Again, I want to stress that I can't say anything about your DD's health. Odds are she falls in the "just" group. But something triggered me to still mention the small chance. If you ever find or have found her complaining about other problems with moving, pain, bruises etc; it might be something to look into. Not because it's a horrible black scenario but because knowledge is power and especially with these conditions.
That was also why I was asking "further". As it is very unknown, I've seen some parents of kids with such a condition describe their childs situation in a way like you did to keep it simple and understandable. Why ask? Because those of us where an underlying condition is the cause, there are more things to be aware of when looking into which aid to use. Some options can be too demanding. For instance giving too little or too much support in certain areas. Just like with her ankles need some help but not too much, it can be the same for other parts of the body when there is "more" going on.
As far as being more aimed towards her goes; when doing a rental look for what she can do with her feet. Can she rest them comfortably? Or would she have to fold her ankles into a painfull angle to get proper rest? When being so movable in a joint, she could unconciously go looking for a "relaxing feeling" by locking her feet into very weird positions. Like she'ld want to fold herself into a too small a place. That feels very comfy when doing it and as long as she's in that position, as the body gets a signal that it can finally relax the muscles that are working extra to do the work the ligaments should do. It is very difficult (if not impossible sometimes) to not do this when getting the chance. So it works better to not have any small corners, nooks and holes where she can wiggle a foot into.

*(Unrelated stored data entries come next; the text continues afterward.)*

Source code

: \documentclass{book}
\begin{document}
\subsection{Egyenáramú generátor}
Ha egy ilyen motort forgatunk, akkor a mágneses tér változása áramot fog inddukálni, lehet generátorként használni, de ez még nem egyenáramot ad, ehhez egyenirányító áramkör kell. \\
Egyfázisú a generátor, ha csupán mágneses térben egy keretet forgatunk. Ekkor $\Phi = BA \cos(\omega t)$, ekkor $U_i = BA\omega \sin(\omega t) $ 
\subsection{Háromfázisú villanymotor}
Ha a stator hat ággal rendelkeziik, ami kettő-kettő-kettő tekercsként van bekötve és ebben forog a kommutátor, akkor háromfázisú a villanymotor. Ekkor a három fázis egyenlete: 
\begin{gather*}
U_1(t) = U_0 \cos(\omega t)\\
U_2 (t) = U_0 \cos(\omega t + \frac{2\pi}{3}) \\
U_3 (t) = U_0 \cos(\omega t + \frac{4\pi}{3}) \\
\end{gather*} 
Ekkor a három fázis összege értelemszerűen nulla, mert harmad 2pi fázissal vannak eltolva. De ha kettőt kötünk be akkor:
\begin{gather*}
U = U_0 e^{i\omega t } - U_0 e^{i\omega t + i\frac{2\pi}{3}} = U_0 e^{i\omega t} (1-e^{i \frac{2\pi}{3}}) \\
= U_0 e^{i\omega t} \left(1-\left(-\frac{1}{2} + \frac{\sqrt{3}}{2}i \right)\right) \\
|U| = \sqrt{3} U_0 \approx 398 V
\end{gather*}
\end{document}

Being able to put up her feet can be welcome if she's in pain, if she can put them up while being supported and relaxed is even better. Try to find out at home what she likes best. You might find she'll benefit from a small pillow under her ankles. If that's the case, it's not that huge of a deal to bring along a small pillow when the offset of it is less pain and/or tiredness.
Pacing is also a good trick. It prevents her from getting too much pain early in the day that she'll push through in the afternoon because she just wants to do that much wanted thing. Alternating between rest and moving always is a good thing with this. Hopefully it will also help her prevent those folding of the ankle moments when she just is too tired anklewise. Also if she's of the age where she gets aware of being "different" and wanting to do as much as she can, pacing can be an easier way to accept physical limitations as she can be mobile on those much desired moments and rest at moments where she finds walking isn't all that important.
But the best thing you could ever do, you are allready doing IMHO. You are very much aware of wanting to respect her physical limits but not baby her either and on top of that you take her and a baby to WDW. If that doesn't make you an Amazing Mother, I don't know what would.
And good for her on building up her strength!!!